No voy desde el pasado verano y, sinceramente, algo dentro de mí me pide escaparme unos días, o unas semanas.
Aquel lugar es maravilloso. Al menos el lugar que yo transito, en el que me desenvuelvo y defiendo. Aquel ático espacioso, con su terraza con vistas, con las vistas en sí, con muchos rincones en los que dejarse llevar. Me tiene enamorado aquel lugar. Si de mí dependiera tontamente, viviría allí desde hace tiempo.
El verano pasado compartí en Instagram una fotografía desde allí expresando lo feliz que me hace estar por aquellos lares y, curiosa y casualmente, un seguidor que vive allí me comentó. Su comentario quería emborronar mi romanticismo, quería restar magia a mi visión. Y lo hizo de buenas formas, no lo comento como algo que me dolió, sino que, supongo, las condiciones que tengo yo, en general, y la vida que llevo a cabo desde hace cinco años facilitan muy mucho lo que siento. Supongo, ir allí no es rutina, no es lo habitual. Estar allí es cambiar de aires, desconectar de lo normal, y por ello seguramente me fascine todo mucho más.
Sin embargo, pese a que entendía aquel comentario, no dejo de pensar en lo bien que me hace instalarme allí, no dejo de apoyar la idea de que es un lugar maravilloso. Tengo suerte, lo reconozco, mucha, y cuando llego allí tengo unas condiciones que no cambiaría por nada del mundo. Incluso este año.
Reconozco que he creado una serie de razones por las que me da la vida estar allí. Quizás aquel usuario me transmitía su rutina, su aburrimiento, su no salir de la zona de confort. Vi reflejado en sus palabras mi vida antes de vivir en Madrid, cuando vivía en un pueblo que no valoraba, cuando los planes siempre estaban fuera de allí, cuando si no buscas motivaciones todo puede parecer lento, calmado o directamente aburrido. Por eso digo que no me molestó.

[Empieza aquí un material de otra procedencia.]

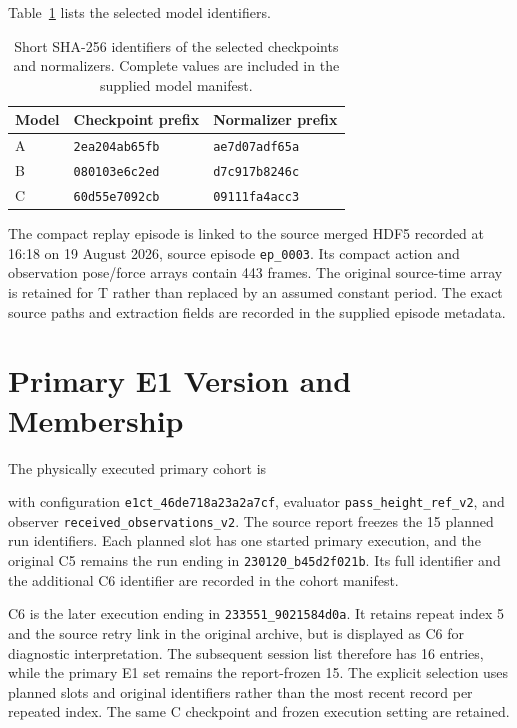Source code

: Table~\ref{tab:model_provenance} lists the selected model identifiers.

\begin{table}[tbp]\centering\small
\caption[Selected model identifiers]{Short SHA-256 identifiers of the selected checkpoints and normalizers. Complete values are included in the supplied model manifest.}
\label{tab:model_provenance}
\begin{tabular}{lll}
\toprule Model & Checkpoint prefix & Normalizer prefix \\ \midrule
A & \texttt{2ea204ab65fb} & \texttt{ae7d07adf65a} \\
B & \texttt{080103e6c2ed} & \texttt{d7c917b8246c} \\
C & \texttt{60d55e7092cb} & \texttt{09111fa4acc3} \\
\bottomrule
\end{tabular}
\end{table}

The compact replay episode is linked to the source merged HDF5 recorded at 16:18 on 19 August 2026, source episode \texttt{ep\_0003}. Its compact action and observation pose/force arrays contain 443 frames. The original source-time array is retained for T rather than replaced by an assumed constant period. The exact source paths and extraction fields are recorded in the supplied episode metadata.

\section{Primary E1 Version and Membership}
The physically executed primary cohort is
\begin{quote}\small{}\end{quote}
with configuration \texttt{e1ct\_46de718a23a2a7cf}, evaluator \texttt{pass\_height\_ref\_v2}, and observer \texttt{received\_observations\_v2}. The source report freezes the 15 planned run identifiers. Each planned slot has one started primary execution, and the original C5 remains the run ending in \texttt{230120\_b45d2f021b}. Its full identifier and the additional C6 identifier are recorded in the cohort manifest.

C6 is the later execution ending in \texttt{233551\_9021584d0a}. It retains repeat index 5 and the source retry link in the original archive, but is displayed as C6 for diagnostic interpretation. The subsequent session list therefore has 16 entries, while the primary E1 set remains the report-frozen 15. The explicit selection uses planned slots and original identifiers rather than the most recent record per repeated index. The same C checkpoint and frozen execution setting are retained.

La clave de ir allí es que he creado una serie de razones y argumentos que me hacen estar muy cómodo, que me permiten desconectar mucho más, que me hace sentirme privilegiado. Su clima, las vistas desde la terraza, los restaurantes ya de confianza, los paseos por aquel mágico sendero a orillas del río, las sensaciones escapándome a aquella aldea en las alturas en la que pienso mucho, las tardes de pintura y tutoriales, aquellos tres rincones de lectura, el cielo estrellado, las leyendas sobre el lugar, el cosquilleo durante el viaje en tren... Podría vender muchas más razones, pero son ya suficientes como para seguir valorando aquello como un tesoro que, ojalá, nunca se vaya de mi vida. Si algún día me escapo, seguramente esté allí.
Aquel rincón me enamoró y no me va a soltar. Ojalá pronto vuelva a dejarme caer por allí.
PD: Nunca digo el nombre del safe place gallego. Podría decirlo, pero, primero, no cambiaría nada y, segundo, es mucho más interesante dejar en el aire el destino.